全国の人々と接する中で感じたこと、和田さんならではの語り口でお伝えします。

プロフィール和田 行男 (わだ ゆきお)

高知県生まれ。1987年、国鉄の電車修理工から福祉の世界へ大転身。
特別養護老人ホームなどを経験したのち99年、東京都で初めてとなる「グループホームこもれび」の施設長に。現在は株式会社大起エンゼルヘルプ地域密着・地域包括事業部 入居・通所事業部部長。介護福祉士。2003年に書き下ろした『大逆転の痴呆ケア』(中央法規)が大ブレイクした。

生きざま


 とめさん(仮名)が亡くなった。享年90歳。グループホームで職員さんの心臓マッサージを受けながら息を引き取った。
 とめさん、「心臓がボロボロのあの状態で、よくぞここまで頑張って生きてきました。」と主治医に言われるほど持病が良くない状態でしたが、グループホームでの2年半、ホントに「生きること・生き抜くこと」を見せていただき、魅せられてきた。

 とめさんは、自分でできることは何としても自分でやろうとする方だった。

 「少し疲れましたので、少し休ませてもらってもいいですか」と微笑む場面はありましたが、さぼることなく、手を抜くことなく、ごまかすことなく、か細い身体で一生けん命。

 とめさんは、他人のことも良く気遣われる方だった。
 ちょっぴり微笑みながら他人への愚痴をこぼされることもありましたが、非難することなく、怒ることなく、わけ隔てることなく、共同生活者の一員として一生懸命。

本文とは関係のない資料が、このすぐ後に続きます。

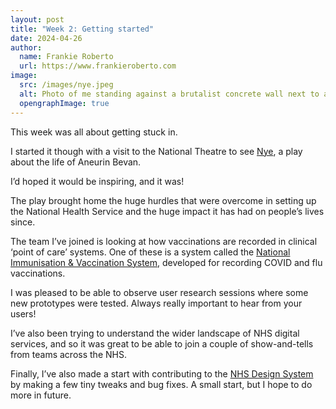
 ```yaml
---
layout: post
title: "Week 2: Getting started"
date: 2024-04-26
author:
  name: Frankie Roberto
  url: https://www.frankieroberto.com
image:
  src: /images/nye.jpeg
  alt: Photo of me standing against a brutalist concrete wall next to a post for the play Nye
  opengraphImage: true
---
```


This week was all about getting stuck in.

I started it though with a visit to the National Theatre to see [Nye](https://www.nationaltheatre.org.uk/productions/nye/), a play about the life of Aneurin Bevan.

I’d hoped it would be inspiring, and it was!

The play brought home the huge hurdles that were overcome in setting up the National Health Service and the huge impact it has had on people’s lives since.

The team I’ve joined is looking at how vaccinations are recorded in clinical ‘point of care’ systems. One of these is a system called the [National Immunisation & Vaccination System](https://www.ardengemcsu.nhs.uk/services/business-intelligence/nivs/), developed for recording COVID and flu vaccinations.

I was pleased to be able to observe user research sessions where some new prototypes were tested. Always really important to hear from your users!

I’ve also been trying to understand the wider landscape of NHS digital services, and so it was great to be able to join a couple of show-and-tells from teams across the NHS.

Finally, I’ve also made a start with contributing to the [NHS Design System](https://service-manual.nhs.uk/design-system) by making a few tiny tweaks and bug fixes. A small start, but I hope to do more in future.
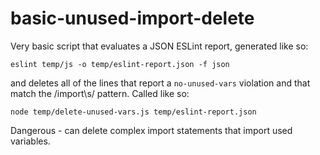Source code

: # basic-unused-import-delete
Very basic script that evaluates a JSON ESLint report, generated like so:

```
eslint temp/js -o temp/eslint-report.json -f json
```
and deletes all of the lines that report a `no-unused-vars` violation and that match the /import\s/ pattern. Called like so:

`node temp/delete-unused-vars.js temp/eslint-report.json`

Dangerous - can delete complex import statements that import used variables. 
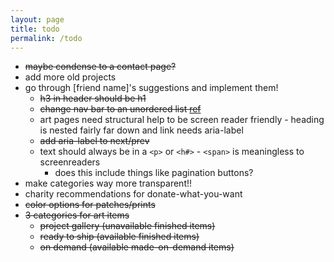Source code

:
 ```yaml
---
layout: page
title: todo
permalink: /todo
---
```


- ~~maybe condense to a contact page?~~
- add more old projects
- go through [friend name]'s suggestions and implement them!
  - ~~h3 in header should be h1~~
  - ~~change nav bar to an unordered list [ref](https://www.w3.org/WAI/tutorials/menus/structure/)~~
  - art pages need structural help to be screen reader friendly - heading is nested fairly far down and link needs aria-label
  - ~~add aria-label to next/prev~~
  - text should always be in a `<p>` or `<h#>` - `<span>` is meaningless to screenreaders
    - does this include things like pagination buttons?
- make categories way more transparent!!
- charity recommendations for donate-what-you-want
- ~~color options for patches/prints~~
- ~~3 categories for art items~~
    - ~~project gallery (unavailable finished items)~~
    - ~~ready to ship (available finished items)~~
    - ~~on demand (available made-on-demand items)~~
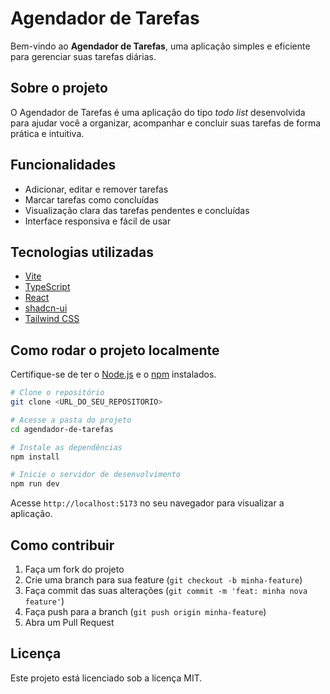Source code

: # Agendador de Tarefas

Bem-vindo ao **Agendador de Tarefas**, uma aplicação simples e eficiente para gerenciar suas tarefas diárias.

## Sobre o projeto

O Agendador de Tarefas é uma aplicação do tipo *todo list* desenvolvida para ajudar você a organizar, acompanhar e concluir suas tarefas de forma prática e intuitiva.

## Funcionalidades

- Adicionar, editar e remover tarefas
- Marcar tarefas como concluídas
- Visualização clara das tarefas pendentes e concluídas
- Interface responsiva e fácil de usar

## Tecnologias utilizadas

- [Vite](https://vitejs.dev/)
- [TypeScript](https://www.typescriptlang.org/)
- [React](https://react.dev/)
- [shadcn-ui](https://ui.shadcn.com/)
- [Tailwind CSS](https://tailwindcss.com/)

## Como rodar o projeto localmente

Certifique-se de ter o [Node.js](https://nodejs.org/) e o [npm](https://www.npmjs.com/) instalados.

```sh
# Clone o repositório
git clone <URL_DO_SEU_REPOSITORIO>

# Acesse a pasta do projeto
cd agendador-de-tarefas

# Instale as dependências
npm install

# Inicie o servidor de desenvolvimento
npm run dev
```

Acesse `http://localhost:5173` no seu navegador para visualizar a aplicação.

## Como contribuir

1. Faça um fork do projeto
2. Crie uma branch para sua feature (`git checkout -b minha-feature`)
3. Faça commit das suas alterações (`git commit -m 'feat: minha nova feature'`)
4. Faça push para a branch (`git push origin minha-feature`)
5. Abra um Pull Request

## Licença

Este projeto está licenciado sob a licença MIT.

 主治医の言う通り心臓がボロボロの中で、きっと辛い時があっただろうに、さぼりたいとよぎっただろうに、苦しい瞬間もあったのに、最期まで生き抜かれた気がする。

 心臓が「普通の状態」にあり、年齢はずーっと若い僕や職員は、とめさんの爪の垢を煎じて飲まねばである。

 さぼる、手を抜く、ごまかす、他人を非難する、他人に怒る、わけ隔てる・・・告別式で手を合わせながら恥ずかしくなってきた。

 この仕事が他の仕事と決定的に違うのは、たくさんの「生きざま」、それも最期の生きざまに出会えることではないか。

 それを僕ら自身が、「利用者・入居者の生きざま」と介護職員としてとらえるか「人の生きざま」と人としてとらえるかで、この仕事の値打ちが違ってくるように思うのは僕だけだろうか。

 僕と出会う前にどんな暮らしをしてきたか、どんな人と一緒に過ごしてきたか、何を考え何を思いどう生きてきたか、そんなこんなことを知る由もないが、今を生きる人としての生きざまにあらわれる。あらわれるはずである。

 その生きざまに学ばねばである。
 たとえ認知症の状態であろうが、たとえ身体が不自由であろうが、すべてが人としての生きざまであり、どんな人も他人の生きざまから学び・影響を受けて生きているからこそ、人が生きることの価値がある。
 人の社会に「不要な人」はいないのである。

感謝とともにご冥福をお祈り申仕上げます。合掌

追伸
 いろんなことが重なりブログに向かえませんでした。遅れて申し訳ないです。

写真

 これは公道を走るカートです。
 興味のない方にはまったくわからないと思いますが、遊園地にあるゴーカートを公道で走らせているようなもの。ちなみにこれは、走らせてもいい「合法カー」なんですね(興味のある方はネットで。40万円くらいで買えますよ)。

 ちなみにキャンペーンか何かだったのでしょうか、お二方とも「スーパーマリオ」でしたが、発見した時は「これ、この道、走らせていいの?」と驚きでした。